Per la prima volta riesco a vedere chiaramente una mia problematica che evidentemente va al di là della dipendenza, e che probabilmente arriva da lontano. Adesso sono pronto per affrontare tutte le difficoltà di quel ragazzino che, abbagliato dal miraggio di una vita senza fatiche e dolori, non ha mai voluto vedere. E insieme tutto quel bagaglio di esperienze negative e fallimenti che inevitabilmente hanno finito per lasciarmi delle cicatrici nella parte più profonda del mio essere. Dentro di me c’è una parte a cui ancora devo dar voce, un lato oscuro ancora da comprendere. Ma probabilmente, senza l’aiuto concreto che sto ricevendo non avrei avuto modo di mettermici a confronto. E nonostante le mie insicurezze ed i fantasmi del passato, sono sicuro di aver imboccato la strada che mi porterà verso la luce. Si potrebbe dire che, guarita la mente, adesso devo occuparmi di far guarire il cuore.
Ogni giorno scopro cose nuove di me, a volte sbaglio. Ma gli errori e le difficoltà non sfociano più in distruttività e pensieri fallimentari. Anzi, essi sono occasioni di accettazione, di crescita e cambiamento. Con sempre maggiore serenità riesco a gestire anche le mie emozioni negative e le frustrazioni della vita quotidiana.
Riflessione conclusiva
Se mi guardo allo specchio, adesso vedo una persona nuova. Le vecchie esperienze mi sembrano lontane anni luce. Se nei precedenti percorsi mi sono sempre dovuto sforzare di far emergere in me un cambiamento, adesso esso è arrivato come la cosa più naturale del mondo. In cosa consiste e dove mi stia portando ancora bene non so. Esso è un vento fresco che ha mi ha investito e da cui adesso mi lascio trasportare leggero. L’aria che respiro adesso è un’aria nuova.

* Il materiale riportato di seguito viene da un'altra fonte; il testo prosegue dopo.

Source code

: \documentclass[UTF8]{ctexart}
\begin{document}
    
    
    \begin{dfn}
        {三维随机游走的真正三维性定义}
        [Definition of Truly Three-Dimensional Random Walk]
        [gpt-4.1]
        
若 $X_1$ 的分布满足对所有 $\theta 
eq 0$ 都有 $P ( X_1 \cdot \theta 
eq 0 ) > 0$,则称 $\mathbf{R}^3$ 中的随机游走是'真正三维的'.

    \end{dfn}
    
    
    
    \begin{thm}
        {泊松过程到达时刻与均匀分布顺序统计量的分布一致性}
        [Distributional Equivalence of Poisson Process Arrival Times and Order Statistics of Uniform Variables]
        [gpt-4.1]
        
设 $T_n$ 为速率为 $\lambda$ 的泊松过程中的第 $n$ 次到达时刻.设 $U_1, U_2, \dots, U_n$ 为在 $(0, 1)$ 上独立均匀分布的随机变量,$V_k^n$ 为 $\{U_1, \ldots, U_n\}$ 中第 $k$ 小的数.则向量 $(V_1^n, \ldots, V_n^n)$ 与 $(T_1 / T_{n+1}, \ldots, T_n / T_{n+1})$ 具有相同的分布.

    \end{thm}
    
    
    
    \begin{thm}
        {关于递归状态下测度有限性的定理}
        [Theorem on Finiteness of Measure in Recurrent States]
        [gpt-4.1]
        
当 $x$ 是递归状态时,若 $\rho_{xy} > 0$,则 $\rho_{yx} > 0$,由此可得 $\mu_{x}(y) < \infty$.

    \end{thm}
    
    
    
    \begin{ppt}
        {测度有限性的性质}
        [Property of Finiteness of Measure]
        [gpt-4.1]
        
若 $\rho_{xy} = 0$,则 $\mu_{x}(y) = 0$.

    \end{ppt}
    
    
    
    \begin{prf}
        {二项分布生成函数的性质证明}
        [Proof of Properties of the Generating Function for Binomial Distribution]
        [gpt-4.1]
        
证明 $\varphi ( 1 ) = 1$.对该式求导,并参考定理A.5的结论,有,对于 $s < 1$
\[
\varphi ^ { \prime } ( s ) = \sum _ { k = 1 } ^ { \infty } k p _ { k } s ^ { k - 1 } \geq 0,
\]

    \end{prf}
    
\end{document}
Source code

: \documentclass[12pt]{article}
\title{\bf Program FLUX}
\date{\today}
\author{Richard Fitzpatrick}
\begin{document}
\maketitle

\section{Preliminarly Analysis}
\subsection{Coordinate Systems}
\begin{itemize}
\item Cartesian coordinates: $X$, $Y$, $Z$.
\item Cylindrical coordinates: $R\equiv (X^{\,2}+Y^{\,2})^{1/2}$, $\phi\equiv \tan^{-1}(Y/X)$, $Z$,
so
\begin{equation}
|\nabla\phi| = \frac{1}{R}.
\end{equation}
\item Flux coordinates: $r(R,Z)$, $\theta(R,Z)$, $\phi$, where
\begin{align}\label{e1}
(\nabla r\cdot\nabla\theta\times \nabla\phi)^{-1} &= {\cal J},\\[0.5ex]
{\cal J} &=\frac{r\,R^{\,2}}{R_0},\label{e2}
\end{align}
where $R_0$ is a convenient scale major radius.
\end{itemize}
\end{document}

Giorno dopo giorno ho sempre maggiore fiducia in me e la consapevolezza delle mie risorse per affrontare la vita si fa sempre più forte. Ciò che prima appariva un miracolo, sembra essersi realizzato. Ho sempre saputo che i manuali di medicina parlano di dipendenza come una malattia cronica e recidiva, in altre parole inguaribile. Ma quello che mi ha offerto Gallimberti è qualcosa di nuovo e quello che sto vivendo è la prova che essi presto si dovranno aggiornare. Ho un debito di riconoscenza verso il professore, a cui devo tutto, ma proprio tutto. Ringrazio Cristina che continua a sostenermi e la dottoressa DeMarchi. Ringrazio tutto il personale della clinica per la squisita gentilezza.